Figure 2.

Schematic overview of the proteome affinity analysis for CLPC1-WT and CLPC1-TRAP and four complementary bioinformatics analyses of selected proteins of interest.A, affinity protein enrichment using transgenic Arabidopsis plants expressing STREPII-tagged CLPC1-WT and CLPC1-TRAP with mutations in the Walker B motifs that block ATP hydrolysis. Proteins in the affinity eluates were identified and quantified by tandem mass spectrometry (MS/MS), and highly enriched proteins in the CLPC1-TRAP as compared with CLPC1-WT were selected for further analysis.

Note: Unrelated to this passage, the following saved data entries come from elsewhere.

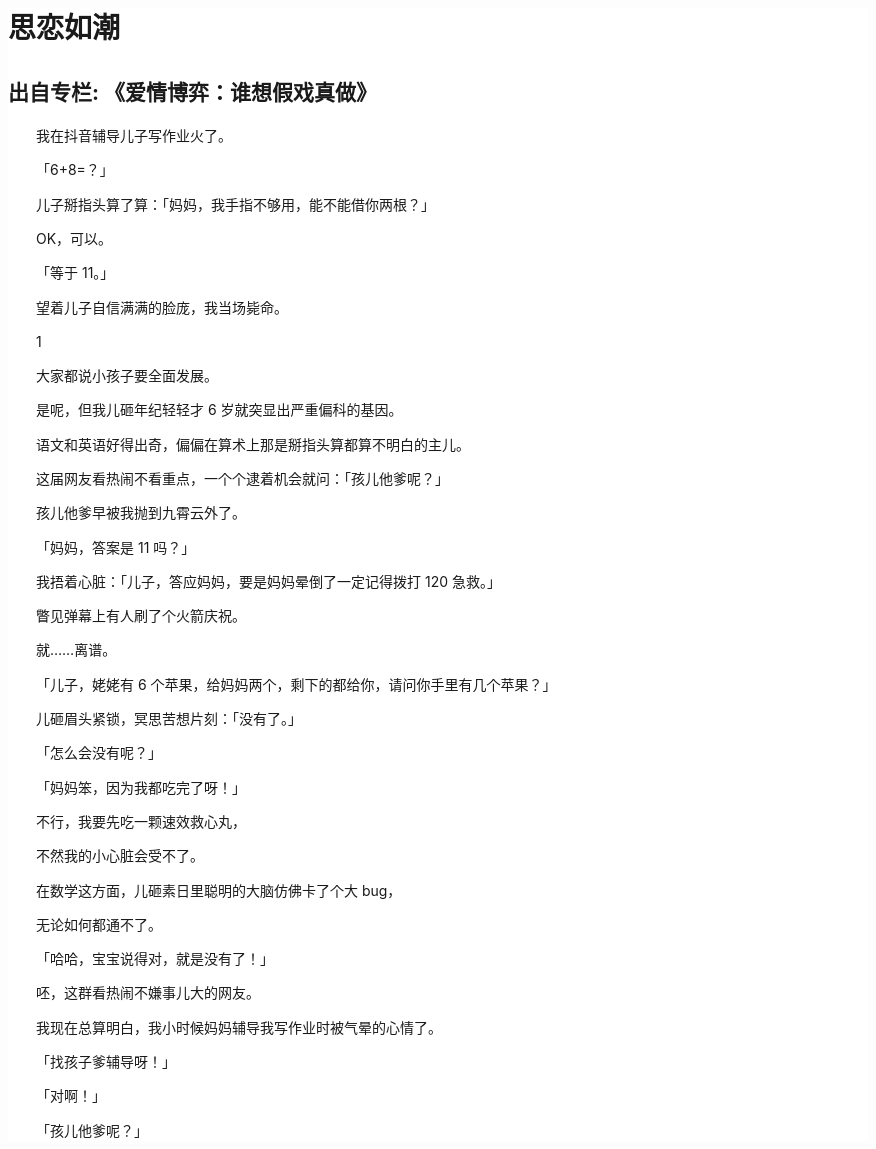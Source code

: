 # 思恋如潮  
## 出自专栏: 《爱情博弈：谁想假戏真做》  
&emsp;&emsp;我在抖音辅导儿子写作业火了。  
  
&emsp;&emsp;「6+8=？」  
  
&emsp;&emsp;儿子掰指头算了算：「妈妈，我手指不够用，能不能借你两根？」  
  
&emsp;&emsp;OK，可以。  
  
&emsp;&emsp;「等于 11。」  
  
&emsp;&emsp;望着儿子自信满满的脸庞，我当场毙命。  
  
&emsp;&emsp;1  
  
&emsp;&emsp;大家都说小孩子要全面发展。  
  
&emsp;&emsp;是呢，但我儿砸年纪轻轻才 6 岁就突显出严重偏科的基因。  
  
&emsp;&emsp;语文和英语好得出奇，偏偏在算术上那是掰指头算都算不明白的主儿。  
  
&emsp;&emsp;这届网友看热闹不看重点，一个个逮着机会就问：「孩儿他爹呢？」  
  
&emsp;&emsp;孩儿他爹早被我抛到九霄云外了。  
  
&emsp;&emsp;「妈妈，答案是 11 吗？」  
  
&emsp;&emsp;我捂着心脏：「儿子，答应妈妈，要是妈妈晕倒了一定记得拨打 120 急救。」  
  
&emsp;&emsp;瞥见弹幕上有人刷了个火箭庆祝。  
  
&emsp;&emsp;就……离谱。  
  
&emsp;&emsp;「儿子，姥姥有 6 个苹果，给妈妈两个，剩下的都给你，请问你手里有几个苹果？」  
  
&emsp;&emsp;儿砸眉头紧锁，冥思苦想片刻：「没有了。」  
  
&emsp;&emsp;「怎么会没有呢？」  
  
&emsp;&emsp;「妈妈笨，因为我都吃完了呀！」  
  
&emsp;&emsp;不行，我要先吃一颗速效救心丸，  
  
&emsp;&emsp;不然我的小心脏会受不了。  
  
&emsp;&emsp;在数学这方面，儿砸素日里聪明的大脑仿佛卡了个大 bug，  
  
&emsp;&emsp;无论如何都通不了。  
  
&emsp;&emsp;「哈哈，宝宝说得对，就是没有了！」  
  
&emsp;&emsp;呸，这群看热闹不嫌事儿大的网友。  
  
&emsp;&emsp;我现在总算明白，我小时候妈妈辅导我写作业时被气晕的心情了。  
  
&emsp;&emsp;「找孩子爹辅导呀！」  
  
&emsp;&emsp;「对啊！」  
  
&emsp;&emsp;「孩儿他爹呢？」  
  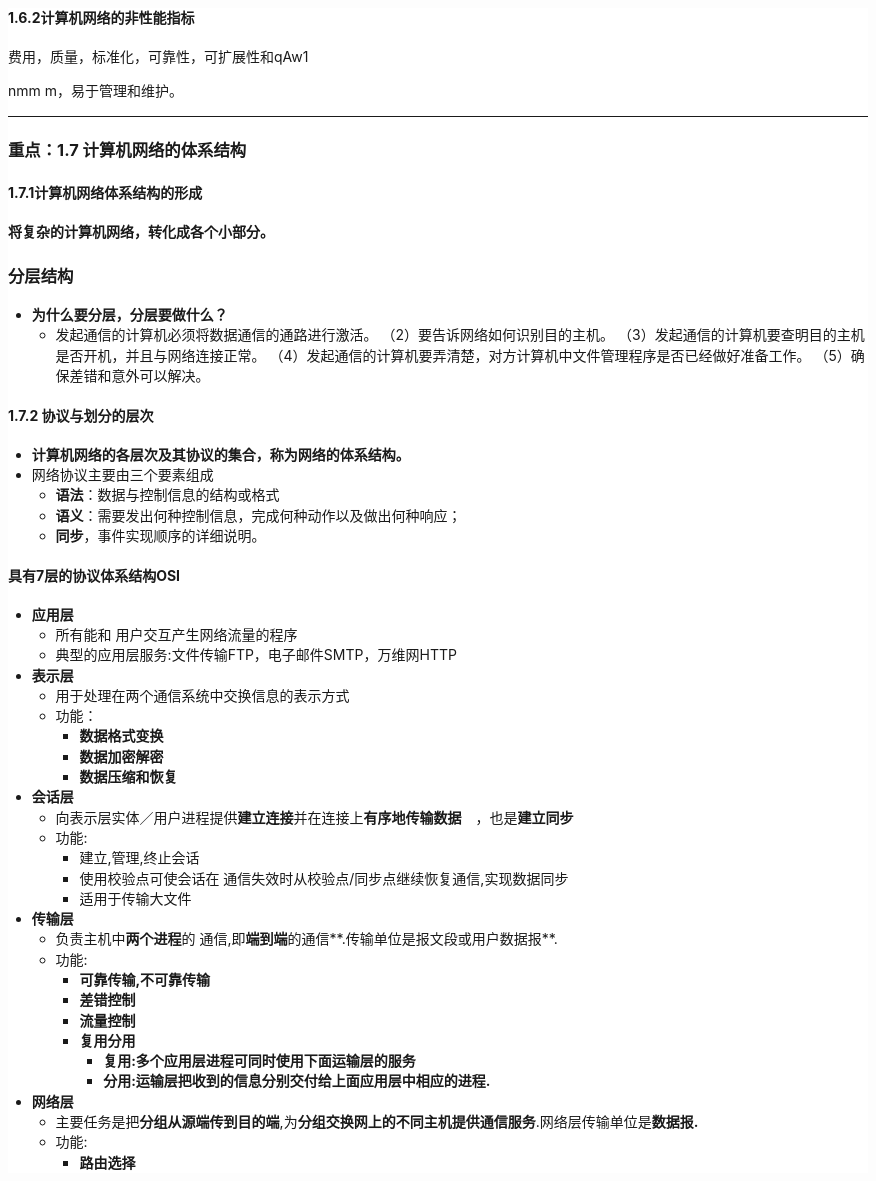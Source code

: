 #### 1.6.2计算机网络的非性能指标

费用，质量，标准化，可靠性，可扩展性和qAw1









 nmm m，易于管理和维护。

------

### 重点：1.7 计算机网络的体系结构

#### 1.7.1计算机网络体系结构的形成

**将复杂的计算机网络，转化成各个小部分。**

### 分层结构

- **为什么要分层，分层要做什么？**
  - 发起通信的计算机必须将数据通信的通路进行激活。
    （2）要告诉网络如何识别目的主机。
    （3）发起通信的计算机要查明目的主机是否开机，并且与网络连接正常。
    （4）发起通信的计算机要弄清楚，对方计算机中文件管理程序是否已经做好准备工作。
    （5）确保差错和意外可以解决。

#### 1.7.2 协议与划分的层次

- **计算机网络的各层次及其协议的集合，称为网络的体系结构。**
- 网络协议主要由三个要素组成
  - **语法**：数据与控制信息的结构或格式
  - **语义**：需要发出何种控制信息，完成何种动作以及做出何种响应；
  - **同步**，事件实现顺序的详细说明。

#### 具有7层的协议体系结构OSI

- **应用层**
  - 所有能和 用户交互产生网络流量的程序
  - 典型的应用层服务:文件传输FTP，电子邮件SMTP，万维网HTTP
- **表示层**
  - 用于处理在两个通信系统中交换信息的表示方式
  - 功能：
    - **数据格式变换**
    - **数据加密解密**
    - **数据压缩和恢复**
- **会话层**
  - 向表示层实体／用户进程提供**建立连接**并在连接上**有序地传输数据**　，也是**建立同步**
  - 功能:
    - 建立,管理,终止会话
    - 使用校验点可使会话在 通信失效时从校验点/同步点继续恢复通信,实现数据同步
    - 适用于传输大文件
- **传输层**
  - 负责主机中**两个进程**的 通信,即**端到端**的通信**.传输单位是报文段或用户数据报**.
  - 功能:
    - **可靠传输,不可靠传输**
    - **差错控制**
    - **流量控制**
    - **复用分用**
      - **复用:多个应用层进程可同时使用下面运输层的服务**
      - **分用:运输层把收到的信息分别交付给上面应用层中相应的进程.**
- **网络层**
  - 主要任务是把**分组从源端传到目的端**,为**分组交换网上的不同主机提供通信服务**.网络层传输单位是**数据报.**
  - 功能:
    - **路由选择**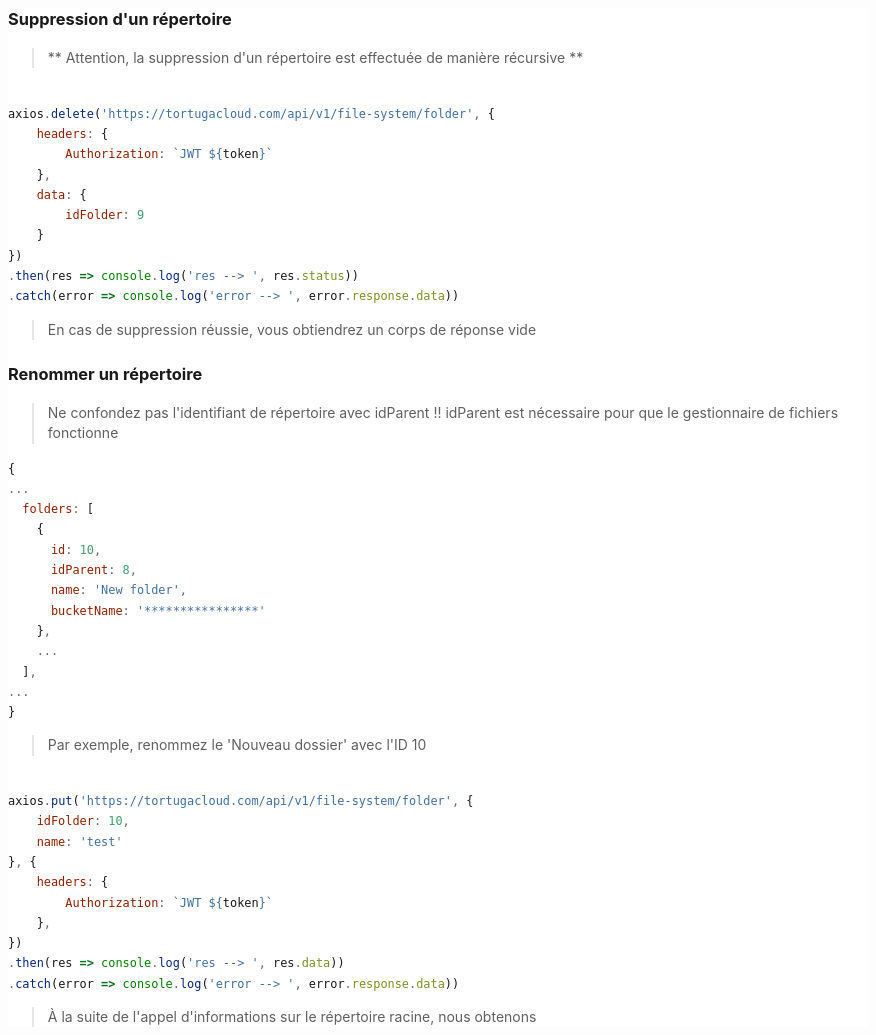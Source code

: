 ### Suppression d'un répertoire

> ** Attention, la suppression d'un répertoire est effectuée de manière récursive **

```javascript

axios.delete('https://tortugacloud.com/api/v1/file-system/folder', {
    headers: {
        Authorization: `JWT ${token}`
    },
    data: {
        idFolder: 9
    }
})
.then(res => console.log('res --> ', res.status))
.catch(error => console.log('error --> ', error.response.data))

```

> En cas de suppression réussie, vous obtiendrez un corps de réponse vide

```text

```

### Renommer un répertoire

> Ne confondez pas l'identifiant de répertoire avec idParent !!
> idParent est nécessaire pour que le gestionnaire de fichiers fonctionne

```javascript
{
...
  folders: [
    {
      id: 10,
      idParent: 8,
      name: 'New folder',
      bucketName: '****************'
    },
    ...
  ],
...
}
```

> Par exemple, renommez le 'Nouveau dossier' avec l'ID 10

```javascript

axios.put('https://tortugacloud.com/api/v1/file-system/folder', {
    idFolder: 10,
    name: 'test'
}, {
    headers: {
        Authorization: `JWT ${token}`
    },
})
.then(res => console.log('res --> ', res.data))
.catch(error => console.log('error --> ', error.response.data))

```
> À la suite de l'appel d'informations sur le répertoire racine, nous obtenons
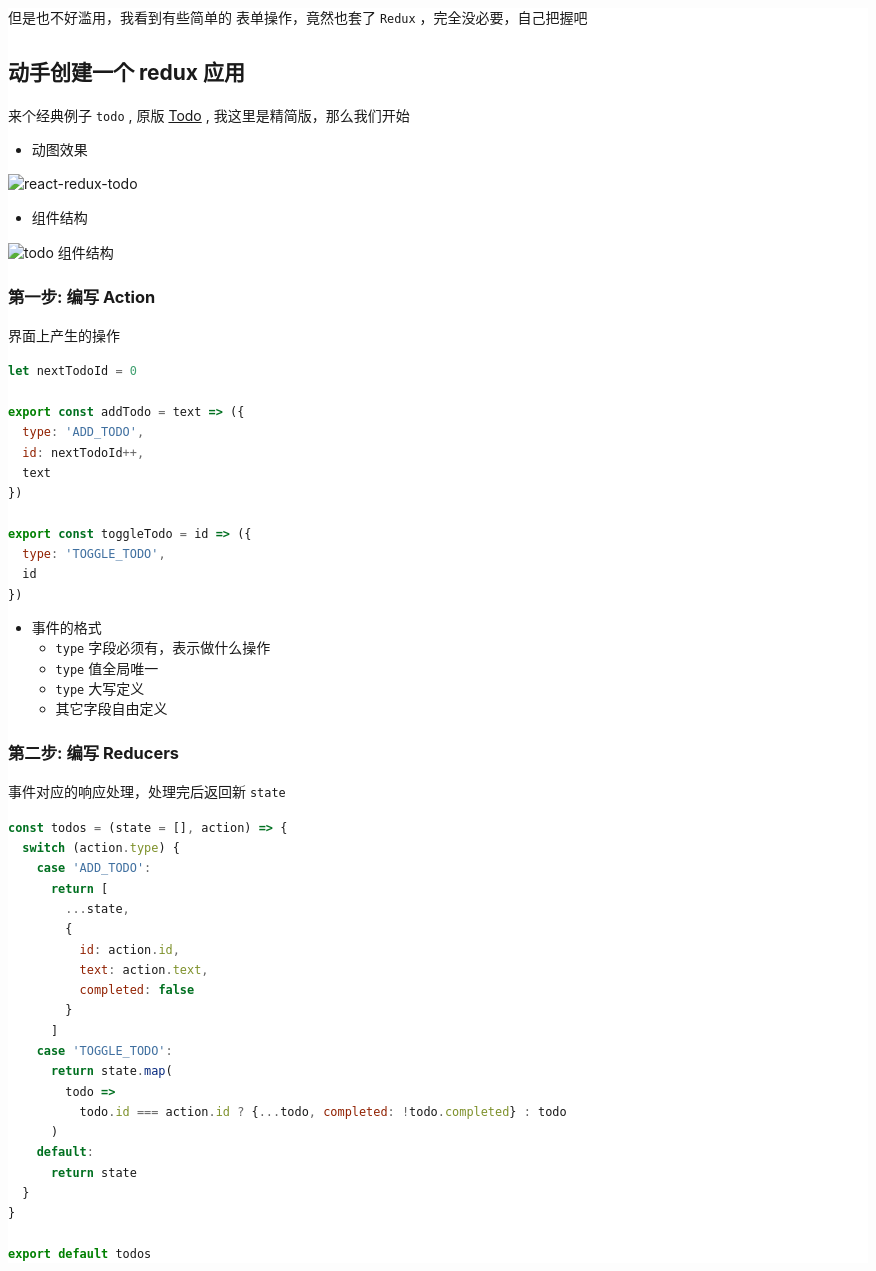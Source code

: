 但是也不好滥用，我看到有些简单的 表单操作，竟然也套了 `Redux` ，完全没必要，自己把握吧

## 动手创建一个 redux 应用

来个经典例子 `todo` , 原版 [Todo](https://redux.js.org/basics/example-todo-list) , 我这里是精简版，那么我们开始

* 动图效果

![react-redux-todo](http://oflimcy5e.bkt.clouddn.com/react-redux-todo.gif)

* 组件结构

![todo 组件结构](http://oflimcy5e.bkt.clouddn.com/ducafecat_2018-05-25-13-40-15.png)

### 第一步: 编写 Action

界面上产生的操作

```js
let nextTodoId = 0

export const addTodo = text => ({
  type: 'ADD_TODO',
  id: nextTodoId++,
  text
})

export const toggleTodo = id => ({
  type: 'TOGGLE_TODO',
  id
})
```

* 事件的格式
  * `type` 字段必须有，表示做什么操作
  * `type` 值全局唯一
  * `type` 大写定义
  * 其它字段自由定义

### 第二步: 编写 Reducers

事件对应的响应处理，处理完后返回新 `state`

```js
const todos = (state = [], action) => {
  switch (action.type) {
    case 'ADD_TODO':
      return [
        ...state,
        {
          id: action.id,
          text: action.text,
          completed: false
        }
      ]
    case 'TOGGLE_TODO':
      return state.map(
        todo =>
          todo.id === action.id ? {...todo, completed: !todo.completed} : todo
      )
    default:
      return state
  }
}

export default todos
```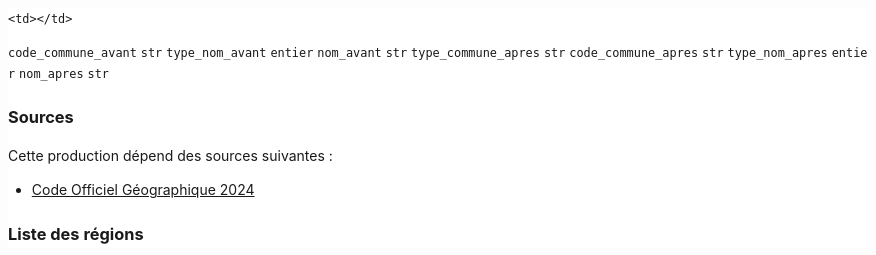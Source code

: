     <td></td>
  </tr>
<tr>
    <td><code>code_commune_avant</code></td>
    <td><code>str</code></td>
    <td></td>
  </tr>
<tr>
    <td><code>type_nom_avant</code></td>
    <td><code>entier</code></td>
    <td></td>
  </tr>
<tr>
    <td><code>nom_avant</code></td>
    <td><code>str</code></td>
    <td></td>
  </tr>
<tr>
    <td><code>type_commune_apres</code></td>
    <td><code>str</code></td>
    <td></td>
  </tr>
<tr>
    <td><code>code_commune_apres</code></td>
    <td><code>str</code></td>
    <td></td>
  </tr>
<tr>
    <td><code>type_nom_apres</code></td>
    <td><code>entier</code></td>
    <td></td>
  </tr>
<tr>
    <td><code>nom_apres</code></td>
    <td><code>str</code></td>
    <td></td>
  </tr>

</tbody>
</table>

### Sources

Cette production dépend des sources suivantes :

<ul>
    <li><a href="sources.md#data/01_raw/cog.zip">Code Officiel Géographique 2024</a>
        </li>
    </ul>

### Liste des régions
<a name="data/02_clean/cog/regions.csv"></a>
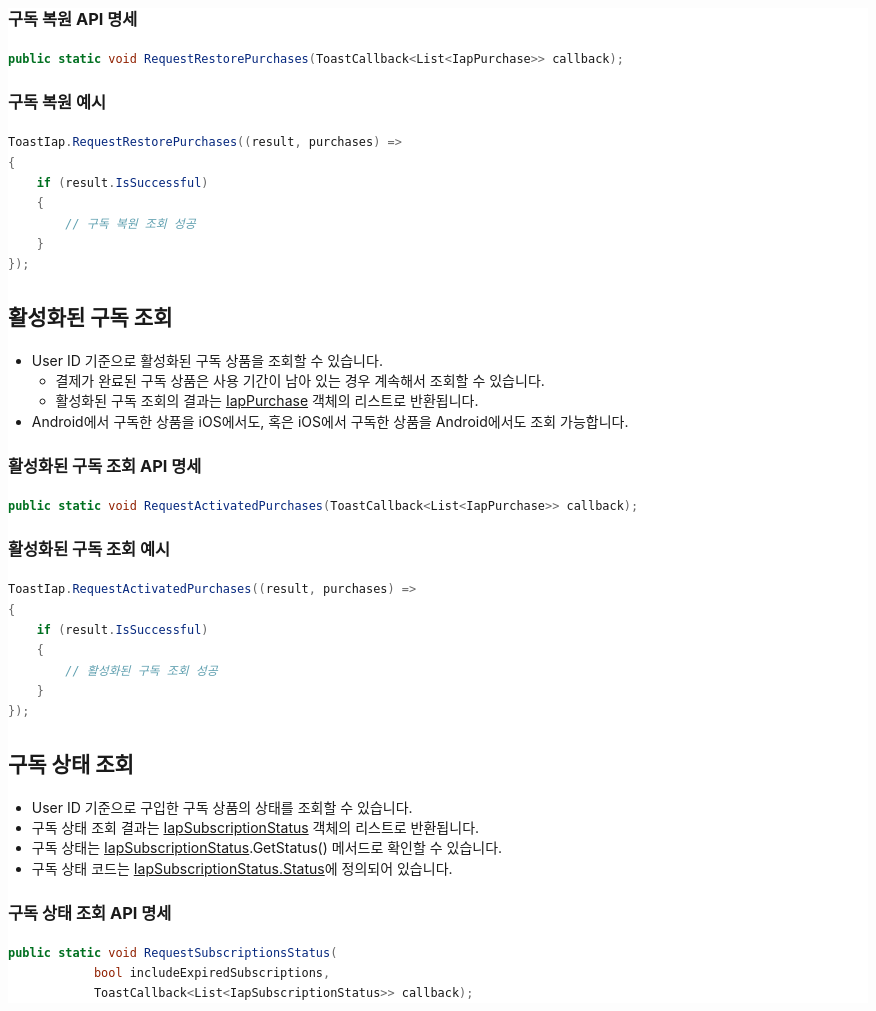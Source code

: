 ### 구독 복원 API 명세

```csharp
public static void RequestRestorePurchases(ToastCallback<List<IapPurchase>> callback);
```

### 구독 복원 예시

```csharp
ToastIap.RequestRestorePurchases((result, purchases) =>
{
    if (result.IsSuccessful)
    {
        // 구독 복원 조회 성공
    }
});
```

## 활성화된 구독 조회
- User ID 기준으로 활성화된 구독 상품을 조회할 수 있습니다.
    - 결제가 완료된 구독 상품은 사용 기간이 남아 있는 경우 계속해서 조회할 수 있습니다.
    - 활성화된 구독 조회의 결과는 [IapPurchase](./iap-unity/#iappurchase) 객체의 리스트로 반환됩니다.
- Android에서 구독한 상품을 iOS에서도, 혹은 iOS에서 구독한 상품을 Android에서도 조회 가능합니다.

### 활성화된 구독 조회 API 명세

```csharp
public static void RequestActivatedPurchases(ToastCallback<List<IapPurchase>> callback);
```

### 활성화된 구독 조회 예시

```csharp
ToastIap.RequestActivatedPurchases((result, purchases) =>
{
    if (result.IsSuccessful)
    {
        // 활성화된 구독 조회 성공
    }
});
```

## 구독 상태 조회

- User ID 기준으로 구입한 구독 상품의 상태를 조회할 수 있습니다.
- 구독 상태 조회 결과는 [IapSubscriptionStatus](./iap-android/#iapsubscriptionstatus) 객체의 리스트로 반환됩니다.
- 구독 상태는 [IapSubscriptionStatus](./iap-android/#iapsubscriptionstatus).GetStatus() 메서드로 확인할 수 있습니다.
- 구독 상태 코드는 [IapSubscriptionStatus.Status](./iap-android/#iapsubscriptionstatusstatus)에 정의되어 있습니다.

### 구독 상태 조회 API 명세

```csharp
public static void RequestSubscriptionsStatus(
            bool includeExpiredSubscriptions,
            ToastCallback<List<IapSubscriptionStatus>> callback);
```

The inset of the scatterplot was from Figure 1A. B, four complimentary bioinformatics analyses were carried out for a selected set of proteins of interest with unknown functions. These selected proteins are candidate adaptors for the CLP system. The phylogeny and domain analysis provide new evolutionary clues and information about possible redundancies. The ERC analysis aims to determine sign of coevolution of the proteins that make up the Clp system in chloroplasts and find coevolutionary signals between subunits of the Clp system and several of the enriched proteins. The mRNA-based coexpression analysis provides support for functional interactions between the Clp system and the enriched proteins. Mass spectrometry–based protein evidence across many public proteome datasets using the Arabidopsis PeptideAtlas database provided insight in the relative abundance and puts the enrichment in the CLPC1-TRAP in perspective. Because elucidation of Clp adaptor functions and even substrates can be so daunting, this comprehensive analysis of candidate adaptors and substrates allows for more rational choices of which proteins to select for functional studies and also help design the most promising experiments.